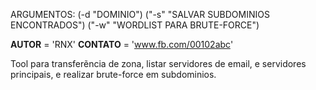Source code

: ARGUMENTOS: (-d "DOMINIO") ("-s" "SALVAR SUBDOMINIOS ENCONTRADOS") ("-w" "WORDLIST PARA BRUTE-FORCE")

__AUTOR__ = 'RNX'
__CONTATO__ = 'www.fb.com/00102abc'

Tool para transferẽncia de zona, listar servidores de email, e servidores principais, e realizar brute-force em subdominios.
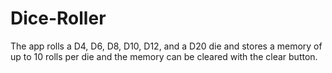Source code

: # Dice-Roller
 
The app rolls a D4, D6, D8, D10, D12, and a D20 die and stores a memory of up to 10 rolls per die and the memory can be cleared with the clear button.

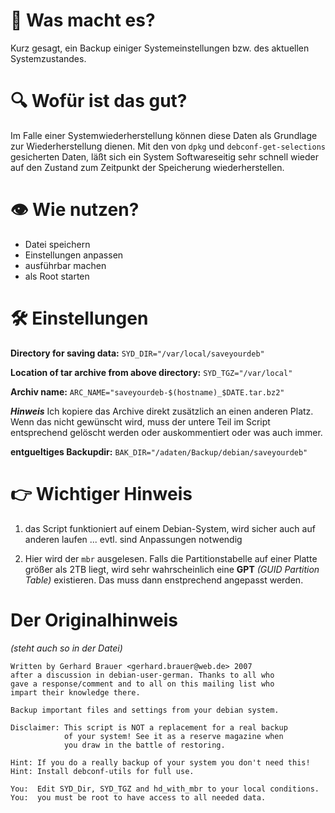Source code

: # :robot: Was macht es?

Kurz gesagt, ein Backup einiger Systemeinstellungen bzw. des aktuellen Systemzustandes.

# :mag: Wofür ist das gut?

Im Falle einer Systemwiederherstellung können diese Daten als Grundlage zur Wiederherstellung dienen.
Mit den von `dpkg` und `debconf-get-selections` gesicherten Daten, läßt sich ein System Softwareseitig sehr schnell wieder auf den Zustand zum Zeitpunkt der Speicherung wiederherstellen.

# :eye: Wie nutzen?

- Datei speichern
- Einstellungen anpassen
- ausführbar machen
- als Root starten

# :hammer_and_wrench: Einstellungen

**Directory for saving data:** 
`SYD_DIR="/var/local/saveyourdeb"`

**Location of tar archive from above directory:**
`SYD_TGZ="/var/local"`

**Archiv name:**
`ARC_NAME="saveyourdeb-$(hostname)_$DATE.tar.bz2"`


***Hinweis***
Ich kopiere das Archive direkt zusätzlich an einen anderen Platz. Wenn das nicht gewünscht wird, muss der untere Teil im Script entsprechend gelöscht werden oder auskommentiert oder was auch immer.

**entgueltiges Backupdir:**
`BAK_DIR="/adaten/Backup/debian/saveyourdeb"`

# :point_right: Wichtiger Hinweis

1. das Script funktioniert auf einem Debian-System, wird sicher auch auf anderen laufen ... evtl. sind Anpassungen notwendig

2. Hier wird der `mbr` ausgelesen. Falls die Partitionstabelle auf einer Platte größer als 2TB liegt, wird sehr wahrscheinlich eine **GPT** *(GUID Partition Table)* existieren. Das muss dann enstprechend angepasst werden.


# Der Originalhinweis
*(steht auch so in der Datei)*

    Written by Gerhard Brauer <gerhard.brauer@web.de> 2007
    after a discussion in debian-user-german. Thanks to all who
    gave a response/comment and to all on this mailing list who
    impart their knowledge there.

    Backup important files and settings from your debian system.

    Disclaimer: This script is NOT a replacement for a real backup
                of your system! See it as a reserve magazine when
                you draw in the battle of restoring.

    Hint: If you do a really backup of your system you don't need this!
    Hint: Install debconf-utils for full use.

    You:  Edit SYD_Dir, SYD_TGZ and hd_with_mbr to your local conditions.
    You:  you must be root to have access to all needed data.

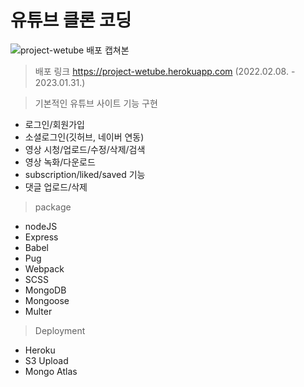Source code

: # 유튜브 클론 코딩

![project-wetube 배포 캡쳐본](https://user-images.githubusercontent.com/75793880/154802717-7b71749e-d4be-4782-9072-ff2de103236f.PNG)

> 배포 링크
https://project-wetube.herokuapp.com
(2022.02.08. - 2023.01.31.)

> 기본적인 유튜브 사이트 기능 구현
- 로그인/회원가입
- 소셜로그인(깃허브, 네이버 연동)
- 영상 시청/업로드/수정/삭제/검색
- 영상 녹화/다운로드
- subscription/liked/saved 기능
- 댓글 업로드/삭제

> package
- nodeJS
- Express
- Babel
- Pug
- Webpack
- SCSS
- MongoDB
- Mongoose
- Multer

> Deployment
- Heroku
- S3 Upload
- Mongo Atlas
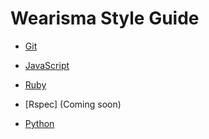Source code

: # Wearisma Style Guide

- [Git](https://github.com/wearisma/styleguide/blob/master/GIT.md) 

- [JavaScript](https://github.com/wearisma/styleguide/blob/master/JAVASCRIPT.md)

- [Ruby](https://github.com/wearisma/styleguide/blob/master/RUBY.md)

- [Rspec] (Coming soon)

- [Python](https://github.com/wearisma/styleguide/blob/master/PYTHON.md)
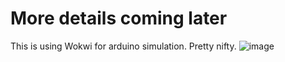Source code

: # More details coming later

This is using Wokwi for arduino simulation. Pretty nifty.
![image](https://github.com/travisolbrich/darkroom-enlarger-timer/assets/1261610/29407c12-345d-462b-8e3d-689172d566ed)
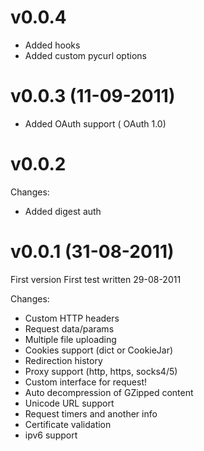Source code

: # v0.0.4

- Added hooks
- Added custom pycurl options

# v0.0.3 (11-09-2011)

- Added OAuth support ( OAuth 1.0)

# v0.0.2

Changes:

- Added digest auth

# v0.0.1 (31-08-2011)

First version
First test written 29-08-2011

Changes:

- Custom HTTP headers
- Request data/params
- Multiple file uploading
- Cookies support (dict or CookieJar)
- Redirection history
- Proxy support (http, https, socks4/5)
- Custom interface for request!
- Auto decompression of GZipped content
- Unicode URL support
- Request timers and another info
- Certificate validation
- ipv6 support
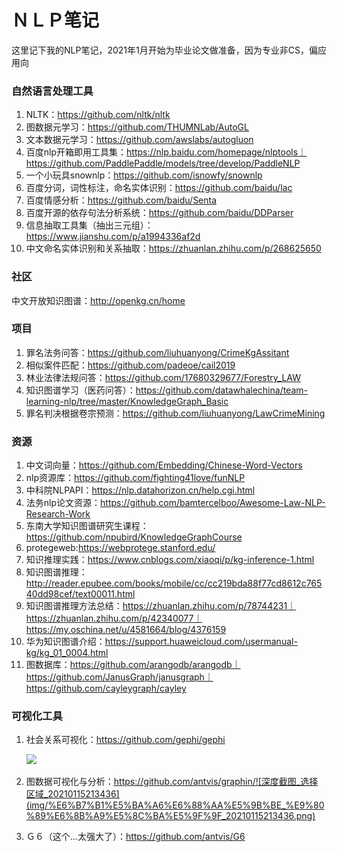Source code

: # ＮＬＰ笔记

这里记下我的NLP笔记，2021年1月开始为毕业论文做准备，因为专业非CS，偏应用向

### 自然语言处理工具

1. NLTK：https://github.com/nltk/nltk
2. 图数据元学习：https://github.com/THUMNLab/AutoGL
3. 文本数据元学习：https://github.com/awslabs/autogluon
4. 百度nlp开箱即用工具集：https://nlp.baidu.com/homepage/nlptools｜https://github.com/PaddlePaddle/models/tree/develop/PaddleNLP
5. 一个小玩具snownlp：https://github.com/isnowfy/snownlp
6. 百度分词，词性标注，命名实体识别：https://github.com/baidu/lac
7. 百度情感分析：https://github.com/baidu/Senta
8. 百度开源的依存句法分析系统：https://github.com/baidu/DDParser
9. 信息抽取工具集（抽出三元组）：https://www.jianshu.com/p/a1994336af2d
10. 中文命名实体识别和关系抽取：https://zhuanlan.zhihu.com/p/268625650

### 社区

中文开放知识图谱：http://openkg.cn/home

### 项目

1. 罪名法务问答：https://github.com/liuhuanyong/CrimeKgAssitant
2. 相似案件匹配：https://github.com/padeoe/cail2019
3. 林业法律法规问答：https://github.com/17680329677/Forestry_LAW
4. 知识图谱学习（医药问答）：https://github.com/datawhalechina/team-learning-nlp/tree/master/KnowledgeGraph_Basic
5. 罪名判决根据卷宗预测：https://github.com/liuhuanyong/LawCrimeMining

### 资源

1. 中文词向量：https://github.com/Embedding/Chinese-Word-Vectors
2. nlp资源库：https://github.com/fighting41love/funNLP
3. 中科院NLPAPI：https://nlp.datahorizon.cn/help.cgi.html
4. 法务nlp论文资源：https://github.com/bamtercelboo/Awesome-Law-NLP-Research-Work
5. 东南大学知识图谱研究生课程：https://github.com/npubird/KnowledgeGraphCourse
6. protegeweb:https://webprotege.stanford.edu/
7. 知识推理实践：https://www.cnblogs.com/xiaoqi/p/kg-inference-1.html
8. 知识图谱推理：http://reader.epubee.com/books/mobile/cc/cc219bda88f77cd8612c76540dd98cef/text00011.html
9. 知识图谱推理方法总结：https://zhuanlan.zhihu.com/p/78744231｜https://zhuanlan.zhihu.com/p/42340077｜https://my.oschina.net/u/4581664/blog/4376159
10. 华为知识图谱介绍：https://support.huaweicloud.com/usermanual-kg/kg_01_0004.html
11. 图数据库：https://github.com/arangodb/arangodb｜https://github.com/JanusGraph/janusgraph｜https://github.com/cayleygraph/cayley

### 可视化工具

1. 社会关系可视化：https://github.com/gephi/gephi

   ![](http://www.designandanalytics.com/sites/default/files/finals-directed-low.png)

2. 图数据可视化与分析：https://github.com/antvis/graphin/![深度截图_选择区域_20210115213436](img/%E6%B7%B1%E5%BA%A6%E6%88%AA%E5%9B%BE_%E9%80%89%E6%8B%A9%E5%8C%BA%E5%9F%9F_20210115213436.png)

3. Ｇ６（这个...太强大了）：https://github.com/antvis/G6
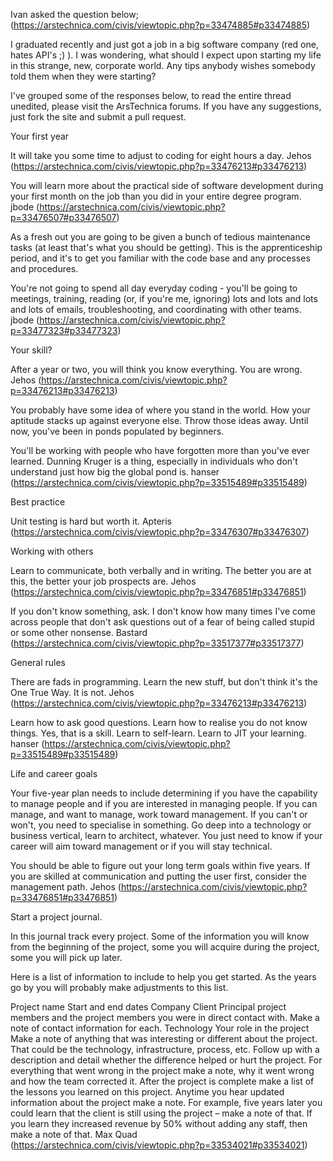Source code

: Ivan asked the question below; (https://arstechnica.com/civis/viewtopic.php?p=33474885#p33474885)

I graduated recently and just got a job in a big software company (red one, hates API's ;) ). I was wondering, what should I expect upon starting my life in this strange, new, corporate world. Any tips anybody wishes somebody told them when they were starting?

I've grouped some of the responses below, to read the entire thread unedited, please visit the ArsTechnica forums. If you have any suggestions, just fork the site and submit a pull request.

Your first year

It will take you some time to adjust to coding for eight hours a day.
Jehos (https://arstechnica.com/civis/viewtopic.php?p=33476213#p33476213)

You will learn more about the practical side of software development during your first month on the job than you did in your entire degree program. 
jbode (https://arstechnica.com/civis/viewtopic.php?p=33476507#p33476507)

As a fresh out you are going to be given a bunch of tedious maintenance tasks (at least that's what you should be getting). This is the apprenticeship period, and it's to get you familiar with the code base and any processes and procedures. 

You're not going to spend all day everyday coding - you'll be going to meetings, training, reading (or, if you're me, ignoring) lots and lots and lots and lots of emails, troubleshooting, and coordinating with other teams. 
jbode (https://arstechnica.com/civis/viewtopic.php?p=33477323#p33477323)

Your skill?

After a year or two, you will think you know everything. You are wrong. 
Jehos (https://arstechnica.com/civis/viewtopic.php?p=33476213#p33476213)

You probably have some idea of where you stand in the world. How your aptitude stacks up against everyone else. Throw those ideas away. Until now, you've been in ponds populated by beginners.

You'll be working with people who have forgotten more than you've ever learned. Dunning Kruger is a thing, especially in individuals who don't understand just how big the global pond is. 
hanser (https://arstechnica.com/civis/viewtopic.php?p=33515489#p33515489)

Best practice

Unit testing is hard but worth it. 
Apteris (https://arstechnica.com/civis/viewtopic.php?p=33476307#p33476307)

Working with others

Learn to communicate, both verbally and in writing. The better you are at this, the better your job prospects are. 
Jehos (https://arstechnica.com/civis/viewtopic.php?p=33476851#p33476851)

If you don't know something, ask. I don't know how many times I've come across people that don't ask questions out of a fear of being called stupid or some other nonsense. 
Bastard (https://arstechnica.com/civis/viewtopic.php?p=33517377#p33517377)

General rules

There are fads in programming. Learn the new stuff, but don't think it's the One True Way. It is not. 
Jehos (https://arstechnica.com/civis/viewtopic.php?p=33476213#p33476213)

Learn how to ask good questions. 
Learn how to realise you do not know things. 
Yes, that is a skill. 
Learn to self-learn. 
Learn to JIT your learning. 
hanser (https://arstechnica.com/civis/viewtopic.php?p=33515489#p33515489)

Life and career goals

Your five-year plan needs to include determining if you have the capability to manage people and if you are interested in managing people. If you can manage, and want to manage, work toward management. If you can't or won't, you need to specialise in something. Go deep into a technology or business vertical, learn to architect, whatever. You just need to know if your career will aim toward management or if you will stay technical. 

You should be able to figure out your long term goals within five years. If you are skilled at communication and putting the user first, consider the management path. 
Jehos (https://arstechnica.com/civis/viewtopic.php?p=33476851#p33476851)

Start a project journal. 

In this journal track every project. Some of the information you will know from the beginning of the project, some you will acquire during the project, some you will pick up later.

Here is a list of information to include to help you get started. As the years go by you will probably make adjustments to this list.

Project name
Start and end dates
Company
Client
Principal project members and the project members you were in direct contact with. Make a note of contact information for each.
Technology
Your role in the project
Make a note of anything that was interesting or different about the project. That could be the technology, infrastructure, process, etc. Follow up with a description and detail whether the difference helped or hurt the project.
For everything that went wrong in the project make a note, why it went wrong and how the team corrected it.
After the project is complete make a list of the lessons you learned on this project.
Anytime you hear updated information about the project make a note. For example, five years later you could learn that the client is still using the project – make a note of that. If you learn they increased revenue by 50% without adding any staff, then make a note of that. Max Quad (https://arstechnica.com/civis/viewtopic.php?p=33534021#p33534021)
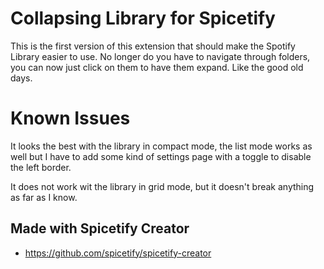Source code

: # Collapsing Library for Spicetify

This is the first version of this extension that should make the Spotify Library easier to use. No longer do you have to navigate through folders, you can now just click on them to have them expand. Like the good old days.

# Known Issues

It looks the best with the library in compact mode, the list mode works as well but I have to add some kind of settings page with a toggle to disable the left border.

It does not work wit the library in grid mode, but it doesn't break anything as far as I know.


## Made with Spicetify Creator
- https://github.com/spicetify/spicetify-creator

----------

ASSIGNMENT: Using the records above, return verbatim only the part that opens with the line containing "中文开放知识图谱：http://openkg.cn/home" and closes with the line containing "Ivan asked the"; pictures stay out.

WORKED SOLUTION:
中文开放知识图谱：http://openkg.cn/home

### 项目

1. 罪名法务问答：https://github.com/liuhuanyong/CrimeKgAssitant
2. 相似案件匹配：https://github.com/padeoe/cail2019
3. 林业法律法规问答：https://github.com/17680329677/Forestry_LAW
4. 知识图谱学习（医药问答）：https://github.com/datawhalechina/team-learning-nlp/tree/master/KnowledgeGraph_Basic
5. 罪名判决根据卷宗预测：https://github.com/liuhuanyong/LawCrimeMining

### 资源

1. 中文词向量：https://github.com/Embedding/Chinese-Word-Vectors
2. nlp资源库：https://github.com/fighting41love/funNLP
3. 中科院NLPAPI：https://nlp.datahorizon.cn/help.cgi.html
4. 法务nlp论文资源：https://github.com/bamtercelboo/Awesome-Law-NLP-Research-Work
5. 东南大学知识图谱研究生课程：https://github.com/npubird/KnowledgeGraphCourse
6. protegeweb:https://webprotege.stanford.edu/
7. 知识推理实践：https://www.cnblogs.com/xiaoqi/p/kg-inference-1.html
8. 知识图谱推理：http://reader.epubee.com/books/mobile/cc/cc219bda88f77cd8612c76540dd98cef/text00011.html
9. 知识图谱推理方法总结：https://zhuanlan.zhihu.com/p/78744231｜https://zhuanlan.zhihu.com/p/42340077｜https://my.oschina.net/u/4581664/blog/4376159
10. 华为知识图谱介绍：https://support.huaweicloud.com/usermanual-kg/kg_01_0004.html
11. 图数据库：https://github.com/arangodb/arangodb｜https://github.com/JanusGraph/janusgraph｜https://github.com/cayleygraph/cayley

### 可视化工具

1. 社会关系可视化：https://github.com/gephi/gephi

   ![](http://www.designandanalytics.com/sites/default/files/finals-directed-low.png)

2. 图数据可视化与分析：https://github.com/antvis/graphin/![深度截图_选择区域_20210115213436](img/%E6%B7%B1%E5%BA%A6%E6%88%AA%E5%9B%BE_%E9%80%89%E6%8B%A9%E5%8C%BA%E5%9F%9F_20210115213436.png)

3. Ｇ６（这个...太强大了）：https://github.com/antvis/G6
Source code

: Ivan asked the question below; (https://arstechnica.com/civis/viewtopic.php?p=33474885#p33474885)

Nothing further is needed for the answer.